*EXERCISE DIRECTIONS*
Please print all the lines below exactly as they are written.

Saved data entries:
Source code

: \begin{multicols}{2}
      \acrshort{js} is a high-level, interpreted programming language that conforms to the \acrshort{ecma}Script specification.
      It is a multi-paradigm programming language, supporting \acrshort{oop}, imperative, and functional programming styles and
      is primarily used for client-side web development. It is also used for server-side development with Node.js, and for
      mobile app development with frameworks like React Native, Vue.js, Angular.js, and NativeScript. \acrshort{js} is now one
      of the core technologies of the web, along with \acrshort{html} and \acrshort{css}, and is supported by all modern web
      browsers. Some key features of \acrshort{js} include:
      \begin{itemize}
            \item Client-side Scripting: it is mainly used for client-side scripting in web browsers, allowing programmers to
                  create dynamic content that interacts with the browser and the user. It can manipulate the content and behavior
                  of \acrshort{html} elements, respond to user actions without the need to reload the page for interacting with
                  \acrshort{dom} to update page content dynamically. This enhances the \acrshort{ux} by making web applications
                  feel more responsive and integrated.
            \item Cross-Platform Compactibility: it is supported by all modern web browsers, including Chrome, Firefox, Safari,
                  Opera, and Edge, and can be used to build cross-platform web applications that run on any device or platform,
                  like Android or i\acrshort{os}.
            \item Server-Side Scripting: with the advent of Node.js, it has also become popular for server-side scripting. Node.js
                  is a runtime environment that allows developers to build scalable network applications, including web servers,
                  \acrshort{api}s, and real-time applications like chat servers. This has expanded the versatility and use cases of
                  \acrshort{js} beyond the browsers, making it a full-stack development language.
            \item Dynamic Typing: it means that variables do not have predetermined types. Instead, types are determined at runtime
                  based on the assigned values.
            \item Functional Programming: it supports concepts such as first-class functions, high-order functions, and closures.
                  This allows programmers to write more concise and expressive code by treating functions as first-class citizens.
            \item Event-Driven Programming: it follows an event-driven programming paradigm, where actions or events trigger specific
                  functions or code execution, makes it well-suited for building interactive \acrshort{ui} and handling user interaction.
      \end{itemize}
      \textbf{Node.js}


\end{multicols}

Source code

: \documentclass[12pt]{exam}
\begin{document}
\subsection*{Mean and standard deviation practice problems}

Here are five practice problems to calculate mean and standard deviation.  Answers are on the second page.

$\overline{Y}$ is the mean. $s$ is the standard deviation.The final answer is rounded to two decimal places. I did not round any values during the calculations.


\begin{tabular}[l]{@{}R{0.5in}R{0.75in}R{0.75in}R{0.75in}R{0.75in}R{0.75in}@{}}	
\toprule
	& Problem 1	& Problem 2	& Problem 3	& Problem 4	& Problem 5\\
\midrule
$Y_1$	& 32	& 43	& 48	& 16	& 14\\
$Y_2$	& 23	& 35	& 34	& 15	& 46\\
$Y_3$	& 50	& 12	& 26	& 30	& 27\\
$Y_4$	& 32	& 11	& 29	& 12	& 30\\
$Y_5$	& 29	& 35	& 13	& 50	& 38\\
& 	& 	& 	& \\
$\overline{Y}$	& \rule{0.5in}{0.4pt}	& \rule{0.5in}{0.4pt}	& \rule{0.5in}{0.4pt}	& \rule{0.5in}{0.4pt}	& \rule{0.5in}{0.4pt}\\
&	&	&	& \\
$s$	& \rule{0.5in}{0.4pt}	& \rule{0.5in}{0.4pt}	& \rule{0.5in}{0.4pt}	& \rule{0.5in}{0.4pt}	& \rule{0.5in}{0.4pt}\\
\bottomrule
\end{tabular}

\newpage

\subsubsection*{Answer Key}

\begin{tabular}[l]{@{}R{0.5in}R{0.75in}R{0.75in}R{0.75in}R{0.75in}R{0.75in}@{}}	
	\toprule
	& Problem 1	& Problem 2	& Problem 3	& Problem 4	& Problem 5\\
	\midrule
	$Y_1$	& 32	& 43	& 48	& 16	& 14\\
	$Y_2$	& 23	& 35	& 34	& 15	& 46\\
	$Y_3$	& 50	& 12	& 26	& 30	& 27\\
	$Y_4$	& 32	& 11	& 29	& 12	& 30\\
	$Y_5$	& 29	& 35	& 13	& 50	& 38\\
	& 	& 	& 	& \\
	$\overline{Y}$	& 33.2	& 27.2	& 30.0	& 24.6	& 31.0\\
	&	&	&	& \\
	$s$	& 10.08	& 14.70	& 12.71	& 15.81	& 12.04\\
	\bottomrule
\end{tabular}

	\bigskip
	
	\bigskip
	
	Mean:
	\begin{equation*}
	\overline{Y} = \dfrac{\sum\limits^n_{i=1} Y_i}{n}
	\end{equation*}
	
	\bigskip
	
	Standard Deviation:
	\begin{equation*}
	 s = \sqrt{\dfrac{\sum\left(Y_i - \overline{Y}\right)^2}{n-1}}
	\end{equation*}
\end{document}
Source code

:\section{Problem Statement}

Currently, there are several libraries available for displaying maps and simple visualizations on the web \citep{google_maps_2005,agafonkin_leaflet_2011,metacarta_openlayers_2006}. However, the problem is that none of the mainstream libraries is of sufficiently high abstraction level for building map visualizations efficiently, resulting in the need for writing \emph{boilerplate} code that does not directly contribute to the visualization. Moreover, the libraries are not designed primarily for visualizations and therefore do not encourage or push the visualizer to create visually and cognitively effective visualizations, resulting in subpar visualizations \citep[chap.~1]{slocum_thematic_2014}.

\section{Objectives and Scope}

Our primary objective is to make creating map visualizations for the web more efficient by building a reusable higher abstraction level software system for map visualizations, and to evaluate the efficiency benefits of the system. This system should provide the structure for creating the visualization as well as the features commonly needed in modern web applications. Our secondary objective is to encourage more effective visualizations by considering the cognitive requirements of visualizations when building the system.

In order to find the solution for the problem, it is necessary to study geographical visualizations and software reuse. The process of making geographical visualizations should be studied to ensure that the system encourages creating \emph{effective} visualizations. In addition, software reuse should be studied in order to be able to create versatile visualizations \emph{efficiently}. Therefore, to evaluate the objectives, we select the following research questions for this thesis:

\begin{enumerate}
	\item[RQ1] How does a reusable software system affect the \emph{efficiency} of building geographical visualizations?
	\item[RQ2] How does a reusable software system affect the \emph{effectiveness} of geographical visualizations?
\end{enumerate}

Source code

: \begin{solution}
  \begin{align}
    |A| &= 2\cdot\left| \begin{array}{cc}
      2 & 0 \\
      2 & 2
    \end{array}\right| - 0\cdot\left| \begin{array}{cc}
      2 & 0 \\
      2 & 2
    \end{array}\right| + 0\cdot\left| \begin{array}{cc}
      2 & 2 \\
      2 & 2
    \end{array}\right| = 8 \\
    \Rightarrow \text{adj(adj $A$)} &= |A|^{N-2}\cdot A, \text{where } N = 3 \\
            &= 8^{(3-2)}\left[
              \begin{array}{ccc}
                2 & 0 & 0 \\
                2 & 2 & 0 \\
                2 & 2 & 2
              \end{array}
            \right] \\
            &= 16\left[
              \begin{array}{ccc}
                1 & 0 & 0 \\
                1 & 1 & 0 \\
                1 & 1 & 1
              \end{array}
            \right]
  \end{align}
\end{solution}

*ANSWER FOR THE TASK*
Source code

: \begin{multicols}{2}
      \acrshort{js} is a high-level, interpreted programming language that conforms to the \acrshort{ecma}Script specification.
      It is a multi-paradigm programming language, supporting \acrshort{oop}, imperative, and functional programming styles and
      is primarily used for client-side web development. It is also used for server-side development with Node.js, and for
      mobile app development with frameworks like React Native, Vue.js, Angular.js, and NativeScript. \acrshort{js} is now one
      of the core technologies of the web, along with \acrshort{html} and \acrshort{css}, and is supported by all modern web
      browsers. Some key features of \acrshort{js} include:
      \begin{itemize}
            \item Client-side Scripting: it is mainly used for client-side scripting in web browsers, allowing programmers to
                  create dynamic content that interacts with the browser and the user. It can manipulate the content and behavior
                  of \acrshort{html} elements, respond to user actions without the need to reload the page for interacting with
                  \acrshort{dom} to update page content dynamically. This enhances the \acrshort{ux} by making web applications
                  feel more responsive and integrated.
            \item Cross-Platform Compactibility: it is supported by all modern web browsers, including Chrome, Firefox, Safari,
                  Opera, and Edge, and can be used to build cross-platform web applications that run on any device or platform,
                  like Android or i\acrshort{os}.
            \item Server-Side Scripting: with the advent of Node.js, it has also become popular for server-side scripting. Node.js
                  is a runtime environment that allows developers to build scalable network applications, including web servers,
                  \acrshort{api}s, and real-time applications like chat servers. This has expanded the versatility and use cases of
                  \acrshort{js} beyond the browsers, making it a full-stack development language.
            \item Dynamic Typing: it means that variables do not have predetermined types. Instead, types are determined at runtime
                  based on the assigned values.
            \item Functional Programming: it supports concepts such as first-class functions, high-order functions, and closures.
                  This allows programmers to write more concise and expressive code by treating functions as first-class citizens.
            \item Event-Driven Programming: it follows an event-driven programming paradigm, where actions or events trigger specific
                  functions or code execution, makes it well-suited for building interactive \acrshort{ui} and handling user interaction.
      \end{itemize}
      \textbf{Node.js}


\end{multicols}

Source code

: \documentclass[12pt]{exam}
\begin{document}
\subsection*{Mean and standard deviation practice problems}

Here are five practice problems to calculate mean and standard deviation.  Answers are on the second page.

$\overline{Y}$ is the mean. $s$ is the standard deviation.The final answer is rounded to two decimal places. I did not round any values during the calculations.


\begin{tabular}[l]{@{}R{0.5in}R{0.75in}R{0.75in}R{0.75in}R{0.75in}R{0.75in}@{}}	
\toprule
	& Problem 1	& Problem 2	& Problem 3	& Problem 4	& Problem 5\\
\midrule
$Y_1$	& 32	& 43	& 48	& 16	& 14\\
$Y_2$	& 23	& 35	& 34	& 15	& 46\\
$Y_3$	& 50	& 12	& 26	& 30	& 27\\
$Y_4$	& 32	& 11	& 29	& 12	& 30\\
$Y_5$	& 29	& 35	& 13	& 50	& 38\\
& 	& 	& 	& \\
$\overline{Y}$	& \rule{0.5in}{0.4pt}	& \rule{0.5in}{0.4pt}	& \rule{0.5in}{0.4pt}	& \rule{0.5in}{0.4pt}	& \rule{0.5in}{0.4pt}\\
&	&	&	& \\
$s$	& \rule{0.5in}{0.4pt}	& \rule{0.5in}{0.4pt}	& \rule{0.5in}{0.4pt}	& \rule{0.5in}{0.4pt}	& \rule{0.5in}{0.4pt}\\
\bottomrule
\end{tabular}

\newpage

\subsubsection*{Answer Key}

\begin{tabular}[l]{@{}R{0.5in}R{0.75in}R{0.75in}R{0.75in}R{0.75in}R{0.75in}@{}}	
	\toprule
	& Problem 1	& Problem 2	& Problem 3	& Problem 4	& Problem 5\\
	\midrule
	$Y_1$	& 32	& 43	& 48	& 16	& 14\\
	$Y_2$	& 23	& 35	& 34	& 15	& 46\\
	$Y_3$	& 50	& 12	& 26	& 30	& 27\\
	$Y_4$	& 32	& 11	& 29	& 12	& 30\\
	$Y_5$	& 29	& 35	& 13	& 50	& 38\\
	& 	& 	& 	& \\
	$\overline{Y}$	& 33.2	& 27.2	& 30.0	& 24.6	& 31.0\\
	&	&	&	& \\
	$s$	& 10.08	& 14.70	& 12.71	& 15.81	& 12.04\\
	\bottomrule
\end{tabular}

	\bigskip
	
	\bigskip
	
	Mean:
	\begin{equation*}
	\overline{Y} = \dfrac{\sum\limits^n_{i=1} Y_i}{n}
	\end{equation*}
	
	\bigskip
	
	Standard Deviation:
	\begin{equation*}
	 s = \sqrt{\dfrac{\sum\left(Y_i - \overline{Y}\right)^2}{n-1}}
	\end{equation*}
\end{document}
Source code

:\section{Problem Statement}

Currently, there are several libraries available for displaying maps and simple visualizations on the web \citep{google_maps_2005,agafonkin_leaflet_2011,metacarta_openlayers_2006}. However, the problem is that none of the mainstream libraries is of sufficiently high abstraction level for building map visualizations efficiently, resulting in the need for writing \emph{boilerplate} code that does not directly contribute to the visualization. Moreover, the libraries are not designed primarily for visualizations and therefore do not encourage or push the visualizer to create visually and cognitively effective visualizations, resulting in subpar visualizations \citep[chap.~1]{slocum_thematic_2014}.

\section{Objectives and Scope}

Our primary objective is to make creating map visualizations for the web more efficient by building a reusable higher abstraction level software system for map visualizations, and to evaluate the efficiency benefits of the system. This system should provide the structure for creating the visualization as well as the features commonly needed in modern web applications. Our secondary objective is to encourage more effective visualizations by considering the cognitive requirements of visualizations when building the system.

In order to find the solution for the problem, it is necessary to study geographical visualizations and software reuse. The process of making geographical visualizations should be studied to ensure that the system encourages creating \emph{effective} visualizations. In addition, software reuse should be studied in order to be able to create versatile visualizations \emph{efficiently}. Therefore, to evaluate the objectives, we select the following research questions for this thesis:

\begin{enumerate}
	\item[RQ1] How does a reusable software system affect the \emph{efficiency} of building geographical visualizations?
	\item[RQ2] How does a reusable software system affect the \emph{effectiveness} of geographical visualizations?
\end{enumerate}

Source code

: \begin{solution}
  \begin{align}
    |A| &= 2\cdot\left| \begin{array}{cc}
      2 & 0 \\
      2 & 2
    \end{array}\right| - 0\cdot\left| \begin{array}{cc}
      2 & 0 \\
      2 & 2
    \end{array}\right| + 0\cdot\left| \begin{array}{cc}
      2 & 2 \\
      2 & 2
    \end{array}\right| = 8 \\
    \Rightarrow \text{adj(adj $A$)} &= |A|^{N-2}\cdot A, \text{where } N = 3 \\
            &= 8^{(3-2)}\left[
              \begin{array}{ccc}
                2 & 0 & 0 \\
                2 & 2 & 0 \\
                2 & 2 & 2
              \end{array}
            \right] \\
            &= 16\left[
              \begin{array}{ccc}
                1 & 0 & 0 \\
                1 & 1 & 0 \\
                1 & 1 & 1
              \end{array}
            \right]
  \end{align}
\end{solution}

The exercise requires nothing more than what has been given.